The Court found that the confidentiality provisions in the employment agreement on their face patently violated section 16600. The Court reasoned that these “overly restrictive provisions” plainly bar Brown “in perpetuity from doing any work in the securities field, much less in his chosen profession of statistical arbitrage.” Despite the facial invalidity of these provisions, the Court found that the arbitrator did not declare them void and unenforceable and instead the arbitration award allowed the provisions to stand as a perpetual restriction on Brown’s right to compete with TGS. The Court concluded that because “the arbitration award is inconsistent with the protection of Brown’s rights under section 16600, the award exceeded the arbitrator’s powers” and consequently, the trial court erred in denying the petition to vacate the arbitration award and in entering judgment on the award.
By extension, the arbitrator’s finding of forfeiture of bonuses was also subject to reversal. The arbitrator had explicitly tied Brown’s forfeiture of the deferred bonuses to his breach of the unenforceable confidentiality provisions, thereby enforcing “illegal anticompetitive provisions” in Brown’s employment agreement. On remand, the Court found that TGS can attempt to prove Brown forfeited the deferred bonuses by committing “a fraudulent, illegal or deliberately deceptive act in connection with [his] employment” as set forth in the bonus agreement. The Court noted that Brown, for his part, may assert, as he does on appeal, forfeiture based on the conduct in question would constitute the improper enforcement of an invalid liquidated damages provision.

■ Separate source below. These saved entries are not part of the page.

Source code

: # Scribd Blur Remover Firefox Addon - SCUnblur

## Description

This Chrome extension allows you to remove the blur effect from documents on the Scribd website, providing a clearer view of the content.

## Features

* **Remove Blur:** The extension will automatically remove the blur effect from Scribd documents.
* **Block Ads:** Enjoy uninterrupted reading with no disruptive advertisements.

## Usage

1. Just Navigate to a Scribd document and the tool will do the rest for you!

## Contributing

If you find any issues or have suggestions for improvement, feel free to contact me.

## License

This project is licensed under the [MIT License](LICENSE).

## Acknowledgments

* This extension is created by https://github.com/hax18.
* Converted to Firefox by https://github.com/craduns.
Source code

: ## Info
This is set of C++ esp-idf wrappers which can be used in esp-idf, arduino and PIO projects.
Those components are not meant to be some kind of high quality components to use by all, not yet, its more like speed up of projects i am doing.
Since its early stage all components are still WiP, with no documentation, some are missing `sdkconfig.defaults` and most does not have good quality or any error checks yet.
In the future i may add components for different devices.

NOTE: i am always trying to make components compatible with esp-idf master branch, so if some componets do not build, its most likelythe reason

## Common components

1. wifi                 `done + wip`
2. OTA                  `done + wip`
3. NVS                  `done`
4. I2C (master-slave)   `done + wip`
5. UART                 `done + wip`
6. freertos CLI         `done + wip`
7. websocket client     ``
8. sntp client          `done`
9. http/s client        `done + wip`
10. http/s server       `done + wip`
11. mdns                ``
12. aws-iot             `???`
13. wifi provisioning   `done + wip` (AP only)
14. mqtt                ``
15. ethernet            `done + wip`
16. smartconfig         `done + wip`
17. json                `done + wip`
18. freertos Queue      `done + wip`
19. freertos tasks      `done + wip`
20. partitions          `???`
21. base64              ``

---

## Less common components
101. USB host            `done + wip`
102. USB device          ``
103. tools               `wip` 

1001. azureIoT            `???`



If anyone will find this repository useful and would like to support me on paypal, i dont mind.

The Brown decision is yet another illustration of California courts’ willingness to scrutinize employment agreements through the lens of Section 16600. In light of ever-increasing hostility to perceived restraints on trade, businesses should revisit the scope of their employment agreements and, more specifically, confidentiality, solicitation and invention assignment provisions and any forfeitures based on breaches of such provisions, to ensure they do not run afoul of similar challenges under Section 16600. In particular, businesses should carefully consider the level of inclusiveness when defining “confidential information,” and avoid provisions barring employees from using or disclosing such information “in perpetuity.”